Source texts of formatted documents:
___
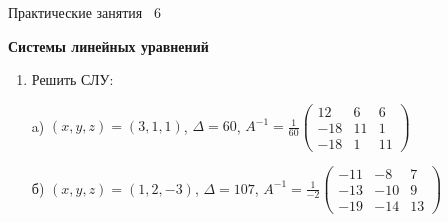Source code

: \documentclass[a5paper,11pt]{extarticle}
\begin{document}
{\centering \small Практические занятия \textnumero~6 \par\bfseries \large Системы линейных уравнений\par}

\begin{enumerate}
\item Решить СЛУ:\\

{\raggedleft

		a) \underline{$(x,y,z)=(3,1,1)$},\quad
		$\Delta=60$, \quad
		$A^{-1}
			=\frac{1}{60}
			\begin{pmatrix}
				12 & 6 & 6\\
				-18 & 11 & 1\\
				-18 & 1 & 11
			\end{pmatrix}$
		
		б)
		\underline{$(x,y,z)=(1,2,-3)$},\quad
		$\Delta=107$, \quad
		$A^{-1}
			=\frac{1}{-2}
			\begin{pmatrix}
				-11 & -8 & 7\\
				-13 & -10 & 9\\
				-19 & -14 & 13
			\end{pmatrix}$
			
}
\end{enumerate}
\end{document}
___
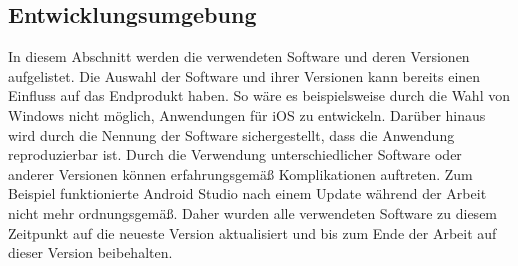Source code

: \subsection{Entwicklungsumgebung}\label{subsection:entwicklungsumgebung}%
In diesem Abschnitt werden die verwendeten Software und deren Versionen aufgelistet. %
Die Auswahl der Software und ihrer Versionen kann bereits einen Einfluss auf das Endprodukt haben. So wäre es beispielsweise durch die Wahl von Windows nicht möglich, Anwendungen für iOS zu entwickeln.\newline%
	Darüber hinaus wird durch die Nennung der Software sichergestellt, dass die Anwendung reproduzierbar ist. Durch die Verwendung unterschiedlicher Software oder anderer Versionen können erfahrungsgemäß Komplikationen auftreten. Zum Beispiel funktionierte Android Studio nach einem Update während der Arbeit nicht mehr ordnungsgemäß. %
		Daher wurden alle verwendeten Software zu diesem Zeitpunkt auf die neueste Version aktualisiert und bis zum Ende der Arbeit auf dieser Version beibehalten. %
___
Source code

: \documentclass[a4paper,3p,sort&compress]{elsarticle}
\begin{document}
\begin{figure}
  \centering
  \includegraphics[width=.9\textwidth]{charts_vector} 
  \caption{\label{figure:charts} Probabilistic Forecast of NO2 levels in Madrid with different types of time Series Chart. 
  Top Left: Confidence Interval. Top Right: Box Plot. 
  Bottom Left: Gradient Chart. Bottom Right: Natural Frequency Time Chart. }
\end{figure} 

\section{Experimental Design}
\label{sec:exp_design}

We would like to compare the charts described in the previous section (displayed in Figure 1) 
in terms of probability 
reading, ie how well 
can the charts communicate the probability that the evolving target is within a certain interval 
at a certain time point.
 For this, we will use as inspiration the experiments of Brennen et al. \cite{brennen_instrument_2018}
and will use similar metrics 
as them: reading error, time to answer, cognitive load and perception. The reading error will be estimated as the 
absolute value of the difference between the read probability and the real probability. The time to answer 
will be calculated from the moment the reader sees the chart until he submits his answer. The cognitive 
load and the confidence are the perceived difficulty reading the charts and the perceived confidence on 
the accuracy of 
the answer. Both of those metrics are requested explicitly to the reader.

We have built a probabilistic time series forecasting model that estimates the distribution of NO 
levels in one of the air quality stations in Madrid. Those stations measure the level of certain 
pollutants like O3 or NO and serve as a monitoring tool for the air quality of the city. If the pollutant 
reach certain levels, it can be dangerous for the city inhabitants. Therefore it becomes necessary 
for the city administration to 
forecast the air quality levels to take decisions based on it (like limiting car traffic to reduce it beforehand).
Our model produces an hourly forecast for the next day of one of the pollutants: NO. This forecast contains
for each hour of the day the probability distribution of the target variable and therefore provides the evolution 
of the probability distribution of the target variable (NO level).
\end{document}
___
Search the entries above for the word "reading" and count the lines that hold it. Reply with only that number.

#### EXPECTED OUTPUT:
3